[wwwsearch-commits] r41741 - in wwwsearch/mechanize/trunk: . mechanize test
jjlee at codespeak.net
jjlee at codespeak.net
Sat Mar 31 01:16:43 CEST 2007
Author: jjlee
Date: Sat Mar 31 01:16:32 2007
New Revision: 41741
Modified:
wwwsearch/mechanize/trunk/doc.html.in
wwwsearch/mechanize/trunk/mechanize/_auth.py
wwwsearch/mechanize/trunk/mechanize/_http.py
wwwsearch/mechanize/trunk/test/test_browser.doctest
Log:
Sub-requests should not usually be visiting, so make it so. In fact the visible behaviour wasn't really broken here, since .back() skips over None responses (which is odd in itself, but won't be changed until after stable release is out). However, this patch does change visible behaviour in that it creates new Request objects for sub-requests (e.g. basic auth retries) where previously we just mutated the existing Request object.
Modified: wwwsearch/mechanize/trunk/doc.html.in
==============================================================================
--- wwwsearch/mechanize/trunk/doc.html.in (original)
+++ wwwsearch/mechanize/trunk/doc.html.in Sat Mar 31 01:16:32 2007
@@ -444,6 +444,10 @@
handlers unless you use <code>mechanize.Request</code> in the first place.
Sorry about that.
+<p>Note also that handlers may create new <code>Request</code> instances (for
+example when performing redirects) rather than adding headers to existing
+<code>Request objects</code>.
+
<a name="headers"></a>
<h2>Adding headers</h2>
Modified: wwwsearch/mechanize/trunk/mechanize/_auth.py
==============================================================================
--- wwwsearch/mechanize/trunk/mechanize/_auth.py (original)

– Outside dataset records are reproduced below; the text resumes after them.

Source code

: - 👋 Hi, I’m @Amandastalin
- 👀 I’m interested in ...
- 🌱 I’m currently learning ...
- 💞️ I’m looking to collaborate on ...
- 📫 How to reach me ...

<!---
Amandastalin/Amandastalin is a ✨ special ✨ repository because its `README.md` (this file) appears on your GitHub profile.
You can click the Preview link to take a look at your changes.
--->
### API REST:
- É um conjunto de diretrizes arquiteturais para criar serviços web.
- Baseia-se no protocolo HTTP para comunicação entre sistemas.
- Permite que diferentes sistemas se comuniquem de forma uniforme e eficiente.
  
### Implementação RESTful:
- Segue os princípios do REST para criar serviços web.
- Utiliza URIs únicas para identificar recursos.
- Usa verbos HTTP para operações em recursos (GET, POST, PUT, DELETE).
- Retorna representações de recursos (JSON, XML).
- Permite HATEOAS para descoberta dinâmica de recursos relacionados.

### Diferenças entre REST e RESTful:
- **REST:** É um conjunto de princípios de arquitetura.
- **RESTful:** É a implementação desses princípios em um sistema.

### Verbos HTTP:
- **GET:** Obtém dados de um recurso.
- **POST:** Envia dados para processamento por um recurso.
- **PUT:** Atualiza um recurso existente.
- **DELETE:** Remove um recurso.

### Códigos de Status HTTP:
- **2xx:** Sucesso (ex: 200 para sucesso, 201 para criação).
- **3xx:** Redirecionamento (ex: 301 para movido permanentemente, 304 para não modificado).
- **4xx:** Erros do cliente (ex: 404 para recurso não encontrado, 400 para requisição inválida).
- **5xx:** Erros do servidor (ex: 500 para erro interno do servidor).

+++ wwwsearch/mechanize/trunk/mechanize/_auth.py Sat Mar 31 01:16:32 2007
@@ -11,7 +11,7 @@
"""
-import re, base64, urlparse, posixpath, md5, sha, sys
+import re, base64, urlparse, posixpath, md5, sha, sys, copy
from urllib2 import BaseHandler
from urllib import getproxies, unquote, splittype, splituser, splitpasswd, \
@@ -234,8 +234,10 @@
auth = 'Basic %s' % base64.encodestring(raw).strip()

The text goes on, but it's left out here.